■ **TASK OBJECTIVE**
Please reproduce every entry below without omitting a single line.

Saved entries
= = = =
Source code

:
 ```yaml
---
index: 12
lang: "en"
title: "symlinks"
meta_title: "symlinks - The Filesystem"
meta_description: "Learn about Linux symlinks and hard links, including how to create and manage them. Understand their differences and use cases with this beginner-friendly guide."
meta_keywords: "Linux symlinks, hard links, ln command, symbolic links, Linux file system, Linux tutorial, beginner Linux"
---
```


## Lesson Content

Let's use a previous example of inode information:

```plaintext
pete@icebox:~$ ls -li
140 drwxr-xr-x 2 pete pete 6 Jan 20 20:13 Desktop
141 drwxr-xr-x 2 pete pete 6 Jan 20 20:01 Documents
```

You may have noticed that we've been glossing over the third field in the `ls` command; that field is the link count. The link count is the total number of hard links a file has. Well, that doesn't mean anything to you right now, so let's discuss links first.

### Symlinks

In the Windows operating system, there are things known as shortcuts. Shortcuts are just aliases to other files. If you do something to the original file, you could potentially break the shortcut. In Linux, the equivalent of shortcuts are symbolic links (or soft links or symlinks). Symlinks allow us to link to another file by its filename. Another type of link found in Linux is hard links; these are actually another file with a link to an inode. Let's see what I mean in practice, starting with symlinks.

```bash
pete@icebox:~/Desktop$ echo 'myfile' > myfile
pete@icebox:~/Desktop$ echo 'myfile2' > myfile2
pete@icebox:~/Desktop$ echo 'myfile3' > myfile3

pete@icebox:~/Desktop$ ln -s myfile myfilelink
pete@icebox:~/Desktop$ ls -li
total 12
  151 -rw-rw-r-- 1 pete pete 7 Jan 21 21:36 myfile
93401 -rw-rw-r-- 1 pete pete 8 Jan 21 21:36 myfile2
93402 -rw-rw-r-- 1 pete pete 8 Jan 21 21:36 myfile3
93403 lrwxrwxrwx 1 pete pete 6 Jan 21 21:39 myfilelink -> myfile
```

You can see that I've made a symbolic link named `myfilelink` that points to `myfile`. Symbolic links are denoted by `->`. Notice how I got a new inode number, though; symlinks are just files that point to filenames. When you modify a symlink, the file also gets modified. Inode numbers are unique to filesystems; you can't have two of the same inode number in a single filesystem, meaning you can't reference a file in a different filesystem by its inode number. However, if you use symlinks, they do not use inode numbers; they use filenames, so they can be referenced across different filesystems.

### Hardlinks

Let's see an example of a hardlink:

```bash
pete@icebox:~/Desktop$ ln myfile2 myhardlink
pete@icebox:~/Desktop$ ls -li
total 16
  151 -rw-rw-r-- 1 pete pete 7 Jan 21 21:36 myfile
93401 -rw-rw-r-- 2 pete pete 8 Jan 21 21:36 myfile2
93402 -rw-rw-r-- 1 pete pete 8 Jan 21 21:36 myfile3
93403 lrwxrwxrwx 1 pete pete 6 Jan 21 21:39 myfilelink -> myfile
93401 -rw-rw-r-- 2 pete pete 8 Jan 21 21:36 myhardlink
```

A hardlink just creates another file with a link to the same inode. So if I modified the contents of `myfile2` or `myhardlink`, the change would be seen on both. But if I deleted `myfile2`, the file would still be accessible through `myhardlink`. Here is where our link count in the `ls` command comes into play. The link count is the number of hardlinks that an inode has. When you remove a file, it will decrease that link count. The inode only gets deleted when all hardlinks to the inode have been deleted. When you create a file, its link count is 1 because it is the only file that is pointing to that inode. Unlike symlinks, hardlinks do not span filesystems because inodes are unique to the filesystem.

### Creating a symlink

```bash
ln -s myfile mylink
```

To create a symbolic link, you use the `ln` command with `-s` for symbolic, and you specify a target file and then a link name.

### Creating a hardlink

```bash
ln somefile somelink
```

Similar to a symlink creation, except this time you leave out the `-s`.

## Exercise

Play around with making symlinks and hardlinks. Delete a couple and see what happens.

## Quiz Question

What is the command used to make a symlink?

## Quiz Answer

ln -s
= = = =
■ **EXPECTED ANSWER**
Source code

:
 ```yaml
---
index: 12
lang: "en"
title: "symlinks"
meta_title: "symlinks - The Filesystem"
meta_description: "Learn about Linux symlinks and hard links, including how to create and manage them. Understand their differences and use cases with this beginner-friendly guide."
meta_keywords: "Linux symlinks, hard links, ln command, symbolic links, Linux file system, Linux tutorial, beginner Linux"
---
```


## Lesson Content

Let's use a previous example of inode information:

```plaintext
pete@icebox:~$ ls -li
140 drwxr-xr-x 2 pete pete 6 Jan 20 20:13 Desktop
141 drwxr-xr-x 2 pete pete 6 Jan 20 20:01 Documents
```

You may have noticed that we've been glossing over the third field in the `ls` command; that field is the link count. The link count is the total number of hard links a file has. Well, that doesn't mean anything to you right now, so let's discuss links first.

### Symlinks

In the Windows operating system, there are things known as shortcuts. Shortcuts are just aliases to other files. If you do something to the original file, you could potentially break the shortcut. In Linux, the equivalent of shortcuts are symbolic links (or soft links or symlinks). Symlinks allow us to link to another file by its filename. Another type of link found in Linux is hard links; these are actually another file with a link to an inode. Let's see what I mean in practice, starting with symlinks.

```bash
pete@icebox:~/Desktop$ echo 'myfile' > myfile
pete@icebox:~/Desktop$ echo 'myfile2' > myfile2
pete@icebox:~/Desktop$ echo 'myfile3' > myfile3

pete@icebox:~/Desktop$ ln -s myfile myfilelink
pete@icebox:~/Desktop$ ls -li
total 12
  151 -rw-rw-r-- 1 pete pete 7 Jan 21 21:36 myfile
93401 -rw-rw-r-- 1 pete pete 8 Jan 21 21:36 myfile2
93402 -rw-rw-r-- 1 pete pete 8 Jan 21 21:36 myfile3
93403 lrwxrwxrwx 1 pete pete 6 Jan 21 21:39 myfilelink -> myfile
```

You can see that I've made a symbolic link named `myfilelink` that points to `myfile`. Symbolic links are denoted by `->`. Notice how I got a new inode number, though; symlinks are just files that point to filenames. When you modify a symlink, the file also gets modified. Inode numbers are unique to filesystems; you can't have two of the same inode number in a single filesystem, meaning you can't reference a file in a different filesystem by its inode number. However, if you use symlinks, they do not use inode numbers; they use filenames, so they can be referenced across different filesystems.

### Hardlinks

Let's see an example of a hardlink:

```bash
pete@icebox:~/Desktop$ ln myfile2 myhardlink
pete@icebox:~/Desktop$ ls -li
total 16
  151 -rw-rw-r-- 1 pete pete 7 Jan 21 21:36 myfile
93401 -rw-rw-r-- 2 pete pete 8 Jan 21 21:36 myfile2
93402 -rw-rw-r-- 1 pete pete 8 Jan 21 21:36 myfile3
93403 lrwxrwxrwx 1 pete pete 6 Jan 21 21:39 myfilelink -> myfile
93401 -rw-rw-r-- 2 pete pete 8 Jan 21 21:36 myhardlink
```

A hardlink just creates another file with a link to the same inode. So if I modified the contents of `myfile2` or `myhardlink`, the change would be seen on both. But if I deleted `myfile2`, the file would still be accessible through `myhardlink`. Here is where our link count in the `ls` command comes into play. The link count is the number of hardlinks that an inode has. When you remove a file, it will decrease that link count. The inode only gets deleted when all hardlinks to the inode have been deleted. When you create a file, its link count is 1 because it is the only file that is pointing to that inode. Unlike symlinks, hardlinks do not span filesystems because inodes are unique to the filesystem.

### Creating a symlink

```bash
ln -s myfile mylink
```

To create a symbolic link, you use the `ln` command with `-s` for symbolic, and you specify a target file and then a link name.

### Creating a hardlink

```bash
ln somefile somelink
```

Similar to a symlink creation, except this time you leave out the `-s`.

## Exercise

Play around with making symlinks and hardlinks. Delete a couple and see what happens.

## Quiz Question

What is the command used to make a symlink?

## Quiz Answer

ln -s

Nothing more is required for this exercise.